When she returned with her tray she did not interrupt any conversation between the two men at the little table; the Vose-Mern man still had his back turned on Latisan; the drive master sat bolt upright in a prim attitude which suggested a sort of juvenile desire to mind his manners.
The girl’s eyes were still alight with the spirit of jest. She placed steak and potatoes and other edibles in front of Latisan. She gave the gentleman from the agency a big bowl of beans.
“I didn’t order those!”
“I’m sorry, sir. I must have got my orders mixed.”
“You have! You’ve given that”—he stopped short of applying any epithet to Latisan—“you’ve given him my order!”
“Won’t you try our beans—just once? The cook tells me they were baked in the ground, woodman style.”
“Then give ’em to the woodsmen—it’s the kind of fodder that’s fit for ’em.”
Latisan leaned across the table and tugged Crowley’s sleeve. “Look me in the eye, my friend!” The man who was exhorted found the narrowed, hard eyes very effective in a monitory way. “I don’t care what you eat, as a general thing.

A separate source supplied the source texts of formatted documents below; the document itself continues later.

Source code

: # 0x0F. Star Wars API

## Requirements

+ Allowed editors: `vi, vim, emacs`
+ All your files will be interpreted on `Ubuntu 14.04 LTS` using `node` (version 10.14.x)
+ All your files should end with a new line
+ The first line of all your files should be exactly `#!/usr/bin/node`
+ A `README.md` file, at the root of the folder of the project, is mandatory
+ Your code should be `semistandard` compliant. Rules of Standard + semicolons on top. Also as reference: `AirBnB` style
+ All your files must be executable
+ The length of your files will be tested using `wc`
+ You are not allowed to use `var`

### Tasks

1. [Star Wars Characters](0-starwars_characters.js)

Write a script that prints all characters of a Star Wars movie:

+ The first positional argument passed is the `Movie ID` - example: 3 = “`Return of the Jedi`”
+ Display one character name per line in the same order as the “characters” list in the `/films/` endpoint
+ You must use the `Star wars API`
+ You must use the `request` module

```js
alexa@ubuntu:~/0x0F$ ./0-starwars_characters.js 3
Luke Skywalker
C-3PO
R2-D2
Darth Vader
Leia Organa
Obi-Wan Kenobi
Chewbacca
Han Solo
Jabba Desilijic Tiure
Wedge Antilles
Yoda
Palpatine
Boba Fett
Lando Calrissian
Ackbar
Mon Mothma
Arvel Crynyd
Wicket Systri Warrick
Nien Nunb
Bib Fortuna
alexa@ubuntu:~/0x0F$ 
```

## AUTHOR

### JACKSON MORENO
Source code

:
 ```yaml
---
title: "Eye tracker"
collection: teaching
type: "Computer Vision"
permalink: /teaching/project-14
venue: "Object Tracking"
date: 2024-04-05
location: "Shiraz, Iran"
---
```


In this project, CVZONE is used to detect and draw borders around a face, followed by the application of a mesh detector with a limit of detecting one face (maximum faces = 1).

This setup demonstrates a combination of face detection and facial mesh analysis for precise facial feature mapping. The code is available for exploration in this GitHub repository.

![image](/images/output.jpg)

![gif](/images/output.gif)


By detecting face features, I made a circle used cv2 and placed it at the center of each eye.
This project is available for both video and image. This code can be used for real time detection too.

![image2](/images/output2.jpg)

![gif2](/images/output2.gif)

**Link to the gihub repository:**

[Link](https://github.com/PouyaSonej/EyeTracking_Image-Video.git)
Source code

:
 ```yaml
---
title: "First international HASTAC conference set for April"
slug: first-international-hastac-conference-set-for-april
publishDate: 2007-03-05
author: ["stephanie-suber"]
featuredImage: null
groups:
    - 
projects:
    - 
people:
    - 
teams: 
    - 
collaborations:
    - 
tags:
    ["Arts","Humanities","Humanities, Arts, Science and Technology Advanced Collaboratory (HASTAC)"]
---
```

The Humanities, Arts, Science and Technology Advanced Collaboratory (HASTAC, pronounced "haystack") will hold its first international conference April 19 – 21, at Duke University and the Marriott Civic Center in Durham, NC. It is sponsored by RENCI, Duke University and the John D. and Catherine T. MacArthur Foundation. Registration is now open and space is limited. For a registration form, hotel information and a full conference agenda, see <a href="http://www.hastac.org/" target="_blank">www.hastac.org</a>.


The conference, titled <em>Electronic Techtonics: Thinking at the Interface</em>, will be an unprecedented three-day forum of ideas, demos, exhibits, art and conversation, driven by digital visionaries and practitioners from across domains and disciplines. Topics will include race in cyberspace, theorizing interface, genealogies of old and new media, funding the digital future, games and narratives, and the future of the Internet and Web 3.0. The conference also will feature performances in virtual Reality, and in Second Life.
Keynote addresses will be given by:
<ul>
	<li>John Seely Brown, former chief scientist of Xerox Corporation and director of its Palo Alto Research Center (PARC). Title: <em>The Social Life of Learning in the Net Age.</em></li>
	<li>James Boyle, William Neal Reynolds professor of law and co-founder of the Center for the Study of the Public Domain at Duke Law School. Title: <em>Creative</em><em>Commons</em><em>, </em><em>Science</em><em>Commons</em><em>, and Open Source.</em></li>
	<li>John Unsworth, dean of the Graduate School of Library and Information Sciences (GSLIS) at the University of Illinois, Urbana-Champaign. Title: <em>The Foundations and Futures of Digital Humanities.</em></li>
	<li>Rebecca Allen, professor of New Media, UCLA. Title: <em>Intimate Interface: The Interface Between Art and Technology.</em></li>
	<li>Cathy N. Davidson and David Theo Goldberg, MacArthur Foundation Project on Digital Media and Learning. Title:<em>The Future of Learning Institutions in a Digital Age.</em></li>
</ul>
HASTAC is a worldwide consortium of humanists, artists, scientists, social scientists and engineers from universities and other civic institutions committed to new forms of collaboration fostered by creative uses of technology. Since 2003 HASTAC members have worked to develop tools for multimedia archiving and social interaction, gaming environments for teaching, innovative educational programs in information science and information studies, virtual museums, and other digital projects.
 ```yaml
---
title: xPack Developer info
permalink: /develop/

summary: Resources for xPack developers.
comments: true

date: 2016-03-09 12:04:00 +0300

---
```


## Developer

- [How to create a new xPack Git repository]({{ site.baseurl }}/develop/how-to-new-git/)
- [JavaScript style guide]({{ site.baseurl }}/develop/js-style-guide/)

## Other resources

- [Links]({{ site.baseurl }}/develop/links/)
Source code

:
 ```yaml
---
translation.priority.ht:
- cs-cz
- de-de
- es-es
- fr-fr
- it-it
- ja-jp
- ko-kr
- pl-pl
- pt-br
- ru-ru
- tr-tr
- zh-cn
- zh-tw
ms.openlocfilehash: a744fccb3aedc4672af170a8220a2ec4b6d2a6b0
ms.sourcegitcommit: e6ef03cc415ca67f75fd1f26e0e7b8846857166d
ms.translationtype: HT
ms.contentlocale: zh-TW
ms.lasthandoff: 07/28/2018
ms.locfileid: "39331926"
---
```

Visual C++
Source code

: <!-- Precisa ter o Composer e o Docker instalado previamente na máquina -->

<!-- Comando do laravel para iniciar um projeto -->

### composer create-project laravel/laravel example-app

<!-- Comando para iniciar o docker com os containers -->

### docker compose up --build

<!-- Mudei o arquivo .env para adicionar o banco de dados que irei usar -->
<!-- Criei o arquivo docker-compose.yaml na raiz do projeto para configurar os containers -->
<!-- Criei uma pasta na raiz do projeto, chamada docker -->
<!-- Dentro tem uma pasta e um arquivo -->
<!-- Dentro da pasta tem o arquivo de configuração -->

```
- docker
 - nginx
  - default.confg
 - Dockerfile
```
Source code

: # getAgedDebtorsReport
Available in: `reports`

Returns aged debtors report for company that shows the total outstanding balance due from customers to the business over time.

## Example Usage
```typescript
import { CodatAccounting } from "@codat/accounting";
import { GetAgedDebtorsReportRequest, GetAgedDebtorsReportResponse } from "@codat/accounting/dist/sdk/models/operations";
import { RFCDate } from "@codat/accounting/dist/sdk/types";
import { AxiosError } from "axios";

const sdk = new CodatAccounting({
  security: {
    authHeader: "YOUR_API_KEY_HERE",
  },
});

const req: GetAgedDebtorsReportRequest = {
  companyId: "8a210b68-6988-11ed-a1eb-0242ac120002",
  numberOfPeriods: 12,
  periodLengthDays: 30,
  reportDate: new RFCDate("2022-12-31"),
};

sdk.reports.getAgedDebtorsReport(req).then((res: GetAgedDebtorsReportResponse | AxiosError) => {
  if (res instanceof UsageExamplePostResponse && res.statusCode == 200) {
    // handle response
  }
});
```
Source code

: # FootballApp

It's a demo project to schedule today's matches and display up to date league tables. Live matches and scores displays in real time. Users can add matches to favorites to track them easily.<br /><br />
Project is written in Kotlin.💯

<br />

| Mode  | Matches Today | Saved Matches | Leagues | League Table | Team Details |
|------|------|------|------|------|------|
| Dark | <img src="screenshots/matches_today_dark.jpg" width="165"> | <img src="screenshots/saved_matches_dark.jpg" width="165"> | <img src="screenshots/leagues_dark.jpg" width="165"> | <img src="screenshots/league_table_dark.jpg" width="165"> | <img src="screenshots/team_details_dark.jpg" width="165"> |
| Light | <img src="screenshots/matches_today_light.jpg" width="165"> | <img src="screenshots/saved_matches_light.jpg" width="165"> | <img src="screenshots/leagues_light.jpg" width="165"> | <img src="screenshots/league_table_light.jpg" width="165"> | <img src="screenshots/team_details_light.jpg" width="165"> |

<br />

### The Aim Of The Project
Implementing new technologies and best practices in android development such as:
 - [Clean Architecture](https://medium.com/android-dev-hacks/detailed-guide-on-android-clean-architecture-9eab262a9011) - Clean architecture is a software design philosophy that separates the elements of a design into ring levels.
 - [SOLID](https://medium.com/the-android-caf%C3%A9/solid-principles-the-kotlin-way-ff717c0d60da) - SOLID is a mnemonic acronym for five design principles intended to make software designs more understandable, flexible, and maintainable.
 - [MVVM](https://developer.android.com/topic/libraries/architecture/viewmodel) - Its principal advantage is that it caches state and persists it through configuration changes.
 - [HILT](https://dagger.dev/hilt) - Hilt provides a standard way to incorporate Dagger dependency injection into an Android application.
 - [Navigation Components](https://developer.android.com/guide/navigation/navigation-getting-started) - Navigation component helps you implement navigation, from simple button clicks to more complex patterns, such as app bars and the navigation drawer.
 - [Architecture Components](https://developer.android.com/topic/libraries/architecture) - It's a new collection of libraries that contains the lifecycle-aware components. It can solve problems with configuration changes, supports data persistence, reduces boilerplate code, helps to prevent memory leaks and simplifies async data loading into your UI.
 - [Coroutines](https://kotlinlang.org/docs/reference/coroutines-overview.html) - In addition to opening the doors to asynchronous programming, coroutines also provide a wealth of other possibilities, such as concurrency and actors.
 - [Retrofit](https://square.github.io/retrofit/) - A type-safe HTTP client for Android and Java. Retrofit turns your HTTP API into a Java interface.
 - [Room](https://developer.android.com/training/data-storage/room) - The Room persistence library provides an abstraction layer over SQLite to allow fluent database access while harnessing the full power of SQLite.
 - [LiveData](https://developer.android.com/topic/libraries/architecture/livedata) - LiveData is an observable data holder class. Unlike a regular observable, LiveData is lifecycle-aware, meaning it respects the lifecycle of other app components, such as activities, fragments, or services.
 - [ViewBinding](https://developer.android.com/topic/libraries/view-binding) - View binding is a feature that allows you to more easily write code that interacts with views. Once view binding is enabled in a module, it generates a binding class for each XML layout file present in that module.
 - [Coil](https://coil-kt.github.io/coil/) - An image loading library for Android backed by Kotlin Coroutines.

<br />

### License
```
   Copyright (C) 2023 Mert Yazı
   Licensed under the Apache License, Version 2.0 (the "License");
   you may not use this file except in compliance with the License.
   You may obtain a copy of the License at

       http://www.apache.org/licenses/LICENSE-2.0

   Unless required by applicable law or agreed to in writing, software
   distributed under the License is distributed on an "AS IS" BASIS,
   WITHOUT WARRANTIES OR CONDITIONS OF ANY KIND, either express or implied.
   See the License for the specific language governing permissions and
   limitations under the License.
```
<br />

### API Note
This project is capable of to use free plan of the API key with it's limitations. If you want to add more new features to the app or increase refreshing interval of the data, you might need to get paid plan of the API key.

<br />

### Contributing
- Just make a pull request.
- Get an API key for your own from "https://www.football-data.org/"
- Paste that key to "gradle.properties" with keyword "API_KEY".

But you have just slurred woodsmen and have stuck up your nose at the main grub stand-by of the drive. You’re going to eat those beans this lady has very kindly brought. If you don’t eat ’em, starting in mighty sudden, I’ll pick up that bowl and tip it over and crown you with it, beans and all. Because I’m speaking low isn’t any sign I don’t mean what I say!”
The beans were steaming under the stout man’s nose. He decided that the heat would be better in his stomach than on the top of his head; he had just had one meal served that way. He devoured the beans and marched out of the dining room, his way taking him past the sideboard where the new waitress was skillfully arranging glasses after methods entirely different from those of the sullen youth.
“Don’t jazz the game any more—not with me,” growled Crowley, fury in his manner. “And I want to see you in private.”